◆ ASSIGNED TASK: Read the lines of the data below and retrieve those with "name".

[Source records]
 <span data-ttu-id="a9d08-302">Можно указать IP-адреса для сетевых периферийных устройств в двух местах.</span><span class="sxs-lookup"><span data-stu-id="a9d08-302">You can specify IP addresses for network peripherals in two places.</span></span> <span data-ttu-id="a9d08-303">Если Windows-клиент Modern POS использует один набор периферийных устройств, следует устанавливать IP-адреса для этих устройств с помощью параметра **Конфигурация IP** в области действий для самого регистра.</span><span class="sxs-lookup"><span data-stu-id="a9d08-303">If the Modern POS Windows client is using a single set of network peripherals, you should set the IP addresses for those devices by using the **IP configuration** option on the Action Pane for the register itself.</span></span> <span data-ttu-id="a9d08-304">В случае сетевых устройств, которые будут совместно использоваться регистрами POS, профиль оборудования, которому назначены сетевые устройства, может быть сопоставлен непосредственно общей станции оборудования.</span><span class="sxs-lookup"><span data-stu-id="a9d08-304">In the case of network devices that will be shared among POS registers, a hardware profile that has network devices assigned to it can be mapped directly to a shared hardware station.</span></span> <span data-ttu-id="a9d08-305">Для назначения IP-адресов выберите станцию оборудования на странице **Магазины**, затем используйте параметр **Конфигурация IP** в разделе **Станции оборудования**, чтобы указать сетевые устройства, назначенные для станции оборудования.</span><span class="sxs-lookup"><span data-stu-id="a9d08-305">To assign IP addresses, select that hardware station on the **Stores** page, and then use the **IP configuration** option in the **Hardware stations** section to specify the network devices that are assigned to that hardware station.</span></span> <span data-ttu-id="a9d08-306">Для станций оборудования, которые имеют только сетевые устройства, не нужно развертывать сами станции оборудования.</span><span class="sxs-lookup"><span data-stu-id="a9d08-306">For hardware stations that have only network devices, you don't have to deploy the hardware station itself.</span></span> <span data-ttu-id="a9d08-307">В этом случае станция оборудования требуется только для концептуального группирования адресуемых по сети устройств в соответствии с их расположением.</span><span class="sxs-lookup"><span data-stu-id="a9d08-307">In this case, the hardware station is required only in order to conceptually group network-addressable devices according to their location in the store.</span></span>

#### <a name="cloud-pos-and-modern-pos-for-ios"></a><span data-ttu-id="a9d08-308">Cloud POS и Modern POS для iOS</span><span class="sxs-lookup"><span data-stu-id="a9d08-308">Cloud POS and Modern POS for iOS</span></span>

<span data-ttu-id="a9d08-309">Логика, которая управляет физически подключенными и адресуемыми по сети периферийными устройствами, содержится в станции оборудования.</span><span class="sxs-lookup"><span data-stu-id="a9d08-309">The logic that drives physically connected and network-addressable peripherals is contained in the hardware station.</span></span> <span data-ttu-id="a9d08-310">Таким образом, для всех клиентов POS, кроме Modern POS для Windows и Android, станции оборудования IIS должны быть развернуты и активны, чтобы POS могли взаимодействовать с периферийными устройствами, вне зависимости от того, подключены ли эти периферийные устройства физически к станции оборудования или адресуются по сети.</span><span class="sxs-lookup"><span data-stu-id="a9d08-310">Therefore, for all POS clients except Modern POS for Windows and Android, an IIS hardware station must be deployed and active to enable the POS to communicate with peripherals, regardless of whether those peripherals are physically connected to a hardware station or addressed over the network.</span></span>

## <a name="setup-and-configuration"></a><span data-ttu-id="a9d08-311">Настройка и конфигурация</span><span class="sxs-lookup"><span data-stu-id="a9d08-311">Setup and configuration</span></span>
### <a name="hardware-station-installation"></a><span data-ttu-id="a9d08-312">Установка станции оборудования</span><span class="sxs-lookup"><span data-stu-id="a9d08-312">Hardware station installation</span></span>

◆ TASK RESPONSE:
#### <a name="cloud-pos-and-modern-pos-for-ios"></a><span data-ttu-id="a9d08-308">Cloud POS и Modern POS для iOS</span><span class="sxs-lookup"><span data-stu-id="a9d08-308">Cloud POS and Modern POS for iOS</span></span>
## <a name="setup-and-configuration"></a><span data-ttu-id="a9d08-311">Настройка и конфигурация</span><span class="sxs-lookup"><span data-stu-id="a9d08-311">Setup and configuration</span></span>
### <a name="hardware-station-installation"></a><span data-ttu-id="a9d08-312">Установка станции оборудования</span><span class="sxs-lookup"><span data-stu-id="a9d08-312">Hardware station installation</span></span>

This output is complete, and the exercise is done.